The Wisconsin governor who gained national recognition while tangling with public employee unions was a big hit Wednesday night among 250 of Iowa’s most prominent Republicans. Scott Walker delivered the keynote address at a Heritage Foundation event in West Des Moines. Organizers said Walker’s presence resulted in the organization’s largest fundraiser ever held outside of Washington, D.C.
Walker opened his speech by discussing a period of his youth when he lived in Plainfield, Iowa, from 1971-77. Senator Chuck Grassley, who was in attendance, was Walker’s state representative. “Now there goes an honest man,” Walker recalled his grandfather telling him about Grassley.
Iowa’s Republican U.S. senator, governor, lieutenant governor and secretary of state were among those who came to hear Walker’s message. A few dozen protestors tried to deliver a message of their own outside the event. Most of them were union members. The sight was nothing new to the Wisconsin governor. “I brought some of my fanclub with me tonight,” Walker joked to the crowd inside.

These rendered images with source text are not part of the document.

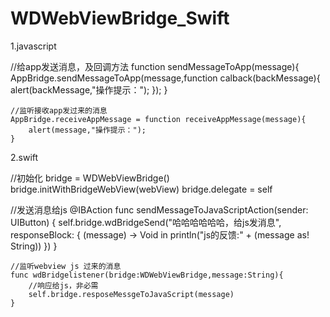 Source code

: # WDWebViewBridge_Swift
1.javascript

//给app发送消息，及回调方法
	function sendMessageToApp(message){
			AppBridge.sendMessageToApp(message,function calback(backMessage){
				alert(backMessage,"操作提示：");
			});
		}

	//监听接收app发过来的消息
	AppBridge.receiveAppMessage = function receiveAppMessage(message){
		alert(message,"操作提示：");
	}
	
2.swift
  
  //初始化
  bridge = WDWebViewBridge()
  bridge.initWithBridgeWebView(webView)
  bridge.delegate = self
        
//发送消息给js
    @IBAction func sendMessageToJavaScriptAction(sender: UIButton) {
        self.bridge.wdBridgeSend("哈哈哈哈哈哈，给js发消息", responseBlock: { (message) -> Void in
            println("js的反馈:" + (message as! String))
        })
    }
    
    //监听webview js 过来的消息
    func wdBridgelistener(bridge:WDWebViewBridge,message:String){
        //响应给js，非必需
        self.bridge.resposeMessgeToJavaScript(message)
    }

Walker dealt with massive protests in Wisconsin just one month after becoming governor. He announced reforms to repair Wisconsin’s budget that included requirements for public employees to pay more for their healthcare plans and pensions. Walker also wanted to prevent public employee unions from seeking pay raises above the rate of inflation.
Protestors from around the country descended on the state capitol in Madison in response, thrusting Walker into the spotlight. In the end, Walker and the Wisconsin Republicans emerged victorious. “It was not only a politically courageous vote, it was a physically courageous vote,” Walker said Wednesday night. He and other Republican lawmakers received death threats, had nails placed in their driveways, strangers banging on their doors early in the morning and protestors showing up in front of their house.
“This was ultimately about big government union bosses who didn’t want us touching their money,” Walker said. The union bosses lost this round, but they are coming back. Scott Walker now faces a recall election.
Wisconsin Democrats will try to collect 540,000 signatures between November 15 and January 15. If they succeed, Walker faces the prospect over becoming the third sitting governor in U.S. history from being ousted in a recall election. Unfortunately for the Democrats, campaign finance limits will not apply to Walker during those 60 days, so he can exceed the normal $10,000 maximum donation.
The Wisconsin governor will use those two months to explain the positive reforms he has made. “For 60 days, I can tell the truth without interference from the local newscast,” he said. “We avoided massive layoffs, we protected middle class jobs and we protected property tax payers. We’re the ones who stand up for the middle class.”
Taking on the public employee unions was not the only major accomplishment Walker achieved after only a few months in office. He said a Wisconsin radio host recently told him he counted 40 promises Walker made on the campaign trail. 38 of those have already been fulfilled. Next week, Walker will sign a concealed carry law. The legislature also passed a requirement for voters to show photo identification, something Republicans in Iowa also hope to achieve.
Scott Walker stood up for his conservative principles, fought battles against well-funded unions, and won. But the war is not over. He implores Republicans to continue the fight. “What we need now more than ever is courage,” Walker said. “Courage. A commodity that is more rare than ever before.”
Although Walker faces a serious challenge in the recall election, he has higher goals. The Wisconsin governor says he is looking out for the next generation, not the next election.